Count Stanisław Kostka Potocki (; November 1755 – 14 September 1821) was a Polish nobleman, politician, writer, public intellectual and patron of the arts.

Life
Potocki was a son of General and starost of Lwów, Eustachy Potocki and Anna Kątska, and was a brother of Ignacy Potocki. He married Princess Aleksandra Lubomirska, the daughter of Great Marshal of the Crown, Prince Stanisław Lubomisrki, on 2 June 1776.

He visited Rome in 1780, where he was painted by Jacques-Louis David. He was an alumnus of the Collegium Nobilium in Warsaw, and later studied Polonistics, literature and arts in Wilanów. He became Great Podstoli of the Crown in 1781–1784. In 1792, he became an Artillery General of the Crown and participated in the War in Defense of the Constitution. He was a deputy of Lublin and one of the leaders of the Patriotic Party on the Four-Year Sejm.

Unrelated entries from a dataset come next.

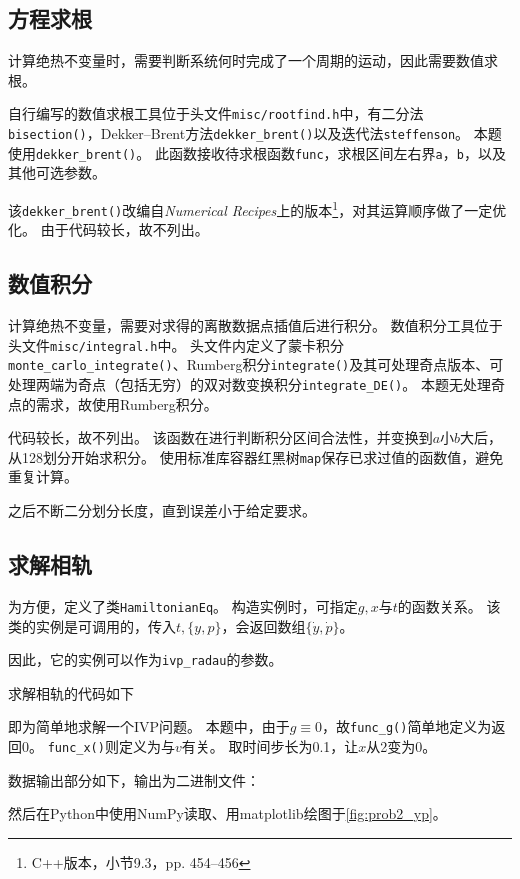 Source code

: \documentclass[a4paper,unicode]{report}
\begin{document}
\subsection{方程求根}
计算绝热不变量时，需要判断系统何时完成了一个周期的运动，因此需要数值求根。

自行编写的数值求根工具位于头文件\verb|misc/rootfind.h|中，有二分法\verb|bisection()|，Dekker--Brent方法\verb|dekker_brent()|以及迭代法\verb|steffenson|。
本题使用\verb|dekker_brent()|。
此函数接收待求根函数\verb|func|，求根区间左右界\verb|a|，\verb|b|，以及其他可选参数。

该\verb|dekker_brent()|改编自\emph{Numerical Recipes}上的版本\footnote{\textsf{C++}版本，小节9.3，pp. 454--456}，对其运算顺序做了一定优化。
由于代码较长，故不列出。

\subsection{数值积分}
计算绝热不变量，需要对求得的离散数据点插值后进行积分。
数值积分工具位于头文件\verb|misc/integral.h|中。
头文件内定义了蒙卡积分\verb|monte_carlo_integrate()|、Rumberg积分\verb|integrate()|及其可处理奇点版本、可处理两端为奇点（包括无穷）的双对数变换积分\verb|integrate_DE()|。
本题无处理奇点的需求，故使用Rumberg积分。

代码较长，故不列出。
该函数在进行判断积分区间合法性，并变换到$a$小$b$大后，从128划分开始求积分。
使用标准库容器红黑树\verb|map|保存已求过值的函数值，避免重复计算。

之后不断二分划分长度，直到误差小于给定要求。
\subsection{求解相轨}
为方便，定义了类\verb|HamiltonianEq|。
构造实例时，可指定$g, x$与$t$的函数关系。
该类的实例是可调用的，传入$t, \{y, p\}$，会返回数组$\{\dot{y}, \dot{p}\}$。
{
    \linespread{1.0}
    
}
因此，它的实例可以作为\verb|ivp_radau|的参数。

求解相轨的代码如下
{
    \linespread{1.0}
    
}
即为简单地求解一个IVP问题。
本题中，由于$g\equiv 0$，故\verb|func_g()|简单地定义为返回0。
\verb|func_x()|则定义为与$v$有关。
取时间步长为0.1，让$x$从2变为0。

数据输出部分如下，输出为二进制文件：
{
    \linespread{1.0}
    
}
然后在\textsf{Python}中使用\textsf{NumPy}读取、用\textsf{matplotlib}绘图于\autoref{fig:prob2_yp}。
\end{document}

From 1792 to 1797 he lived abroad.

Potocki was a co-founder of the Society of Friends of Science (Towarzystwo Przyjaciół Nauk, or TPN) in Warsaw in 1800. From 1807 he was a member of the Governing Commission (Komisja Rządząca), chairman of the Education Chamber (Izba Edukacyjna), and from 1810 director of the Commission of National Education (Komisja Edukacji Narodowej) in the Duchy of Warsaw.

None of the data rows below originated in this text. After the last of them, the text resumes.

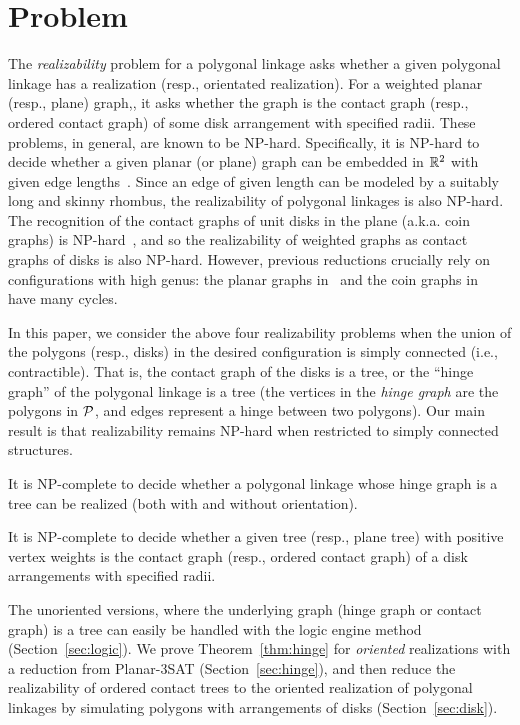 \section{Problem}
The \emph{realizability} problem for a polygonal linkage asks whether a given polygonal linkage has 
a realization (resp., orientated realization). For a weighted planar (resp., plane) graph,, it asks 
whether the graph is
the contact graph (resp., ordered contact graph) of some disk arrangement with specified radii. 
These problems, in general, are known to be NP-hard. Specifically, it is NP-hard to decide whether a 
given planar (or plane) graph can be embedded in $\mathbb{R}^2$ with given edge lengths~\cite{CDD+10,EW90}. 
Since an edge of given length can be modeled by a suitably long and skinny rhombus, the 
realizability of polygonal linkages is also NP-hard. The recognition of the contact graphs of unit 
disks in the plane (a.k.a. coin graphs) is NP-hard~\cite{BK98}, and so the realizability of weighted 
graphs as contact graphs of disks is also NP-hard. However, previous reductions crucially rely on 
configurations with high genus: the planar graphs in~\cite{CDD+10,EW90} and the coin graphs 
in~\cite{BK98} have many cycles.

In this paper, we consider the above four realizability problems when the union of the polygons 
(resp., disks) in the desired configuration is simply connected (i.e., contractible). That is, the 
contact graph of the disks is a tree, or the ``hinge graph'' of the polygonal linkage is a tree (the 
vertices in the \emph{hinge graph} are the polygons in ${\cal P}$, and edges represent a hinge between 
two polygons). Our main result is that realizability remains NP-hard when restricted to simply 
connected structures.
 
\begin{thm}\label{thm:hinge}
It is NP-complete to decide whether a polygonal linkage whose hinge graph is a tree can be realized 
(both with and without orientation).
\end{thm}

\begin{thm}\label{thm:disk}
It is NP-complete to decide whether a given tree (resp., plane tree) with positive vertex weights
is the contact graph (resp., ordered contact graph) of a disk arrangements with specified radii.
\end{thm}

The unoriented versions, where the underlying graph (hinge graph or contact graph) is a tree can 
easily be handled with the logic engine method (Section~\ref{sec:logic}). We prove 
Theorem~\ref{thm:hinge} for \emph{oriented} realizations with a reduction from {\sc Planar-3SAT} 
(Section~\ref{sec:hinge}), and then reduce the realizability of ordered contact trees to the 
oriented realization of polygonal linkages by simulating polygons with arrangements of disks 
(Section~\ref{sec:disk}).

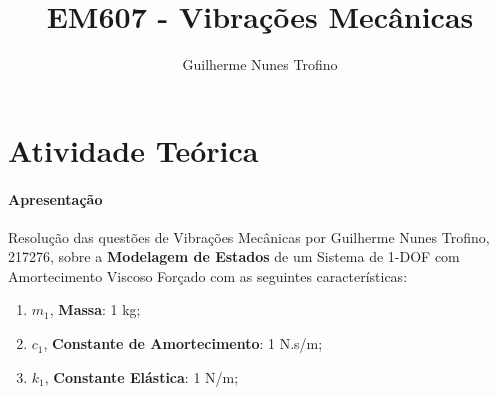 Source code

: \documentclass{article}
\title{EM607 - Vibrações Mecânicas}
\author{Guilherme Nunes Trofino}
\begin{document}
    \maketitle
\newpage

\section{Atividade Teórica}
\paragraph{Apresentação}Resolução das questões de Vibrações Mecânicas por Guilherme Nunes Trofino, 217276, sobre a \textbf{Modelagem de Estados} de um Sistema de 1-DOF com Amortecimento Viscoso Forçado com as seguintes características:
\begin{enumerate}
    \item $m_1$, \textbf{Massa}: 1 kg;
    \item $c_1$, \textbf{Constante de Amortecimento}: 1 N.s/m;
    \item $k_1$, \textbf{Constante Elástica}: 1 N/m;
\end{enumerate}

\begin{exercise}\label{ex1}

\end{exercise}
\begin{resolution}

\end{resolution}
\end{document}
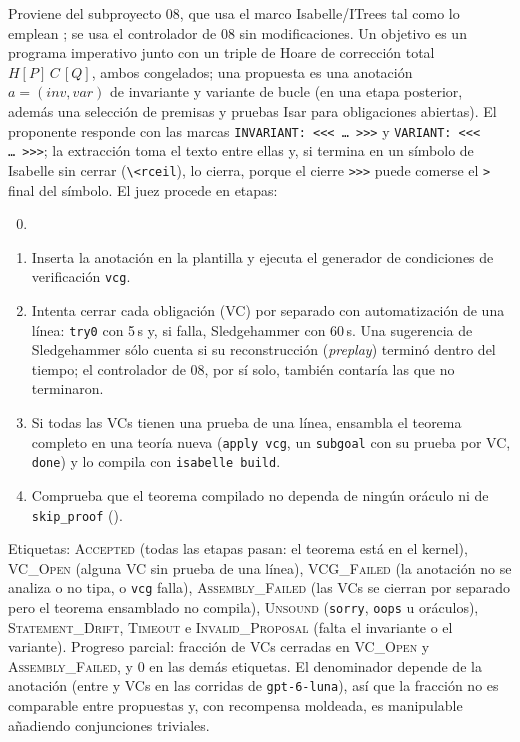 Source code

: \documentclass[11pt,a4paper]{article}
\theoremstyle{definition}
\theoremstyle{remark}
\newcommand{\lab}[1]{\textsc{#1}}
\newcommand{\id}[1]{\texttt{\detokenize{#1}}}
\begin{document}
Proviene del subproyecto 08, que usa el marco Isabelle/ITrees \citep{FosterHurWoodcock2024} tal como lo emplean \citet{BryantHuertaFoster2026}; se usa el controlador de 08 sin modificaciones. Un objetivo es un programa imperativo junto con un triple de Hoare de corrección total $H[P]\,C\,[Q]$, ambos congelados; una propuesta es una anotación $a = (\mathit{inv}, \mathit{var})$ de invariante y variante de bucle (en una etapa posterior, además una selección de premisas y pruebas Isar para obligaciones abiertas). El proponente responde con las marcas \texttt{INVARIANT: <{}<{}< \dots\ >{}>{}>} y \texttt{VARIANT: <{}<{}< \dots\ >{}>{}>}; la extracción toma el texto entre ellas y, si termina en un símbolo de Isabelle sin cerrar (\texttt{\textbackslash<rceil}), lo cierra, porque el cierre \texttt{>{}>{}>} puede comerse el \texttt{>} final del símbolo. El juez procede en etapas:
\begin{enumerate}
  \setcounter{enumi}{-1}
  \item \EtapaCero
  \item Inserta la anotación en la plantilla y ejecuta el generador de condiciones de verificación \texttt{vcg}.
  \item Intenta cerrar cada obligación (VC) por separado con automatización de una línea: \texttt{try0} con 5\,s y, si falla, Sledgehammer con 60\,s. Una sugerencia de Sledgehammer sólo cuenta si su reconstrucción (\emph{preplay}) terminó dentro del tiempo; el controlador de 08, por sí solo, también contaría las que no terminaron.
  \item Si todas las VCs tienen una prueba de una línea, ensambla el teorema completo en una teoría nueva (\texttt{apply vcg}, un \texttt{subgoal} con su prueba por VC, \texttt{done}) y lo compila con \texttt{isabelle build}.
  \item Comprueba que el teorema compilado no dependa de ningún oráculo ni de \texttt{skip\_proof} (\id{Thm_Deps.all_oracles}).
\end{enumerate}
Etiquetas: \lab{Accepted} (todas las etapas pasan: el teorema está en el kernel), \lab{VC\_Open} (alguna VC sin prueba de una línea), \lab{VCG\_Failed} (la anotación no se analiza o no tipa, o \texttt{vcg} falla), \lab{Assembly\_Failed} (las VCs se cierran por separado pero el teorema ensamblado no compila), \lab{Unsound} (\texttt{sorry}, \texttt{oops} u oráculos), \lab{Statement\_Drift}, \lab{Timeout} e \lab{Invalid\_Proposal} (falta el invariante o el variante). Progreso parcial: fracción de VCs cerradas en \lab{VC\_Open} y \lab{Assembly\_Failed}, y $0$ en las demás etiquetas. El denominador depende de la anotación (entre  y  VCs en las corridas de \texttt{gpt-6-luna}), así que la fracción no es comparable entre propuestas y, con recompensa moldeada, es manipulable añadiendo conjunciones triviales.
\end{document}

In 1809 he became chairman of the Council of State (Rada Stanu) and the Council of Ministers (Rada Ministrów).  In 1818-20 he was chairman of the Senate.

Potocki organized archaeological excavations in Italy, inter alia in Laurentum in 1779 and Nola in 1785–1786. He collected art, mainly paintings, graphics and antique ceramics.  His collection exhibited in Wilanów in 1805, initiating one of the first museums in Poland.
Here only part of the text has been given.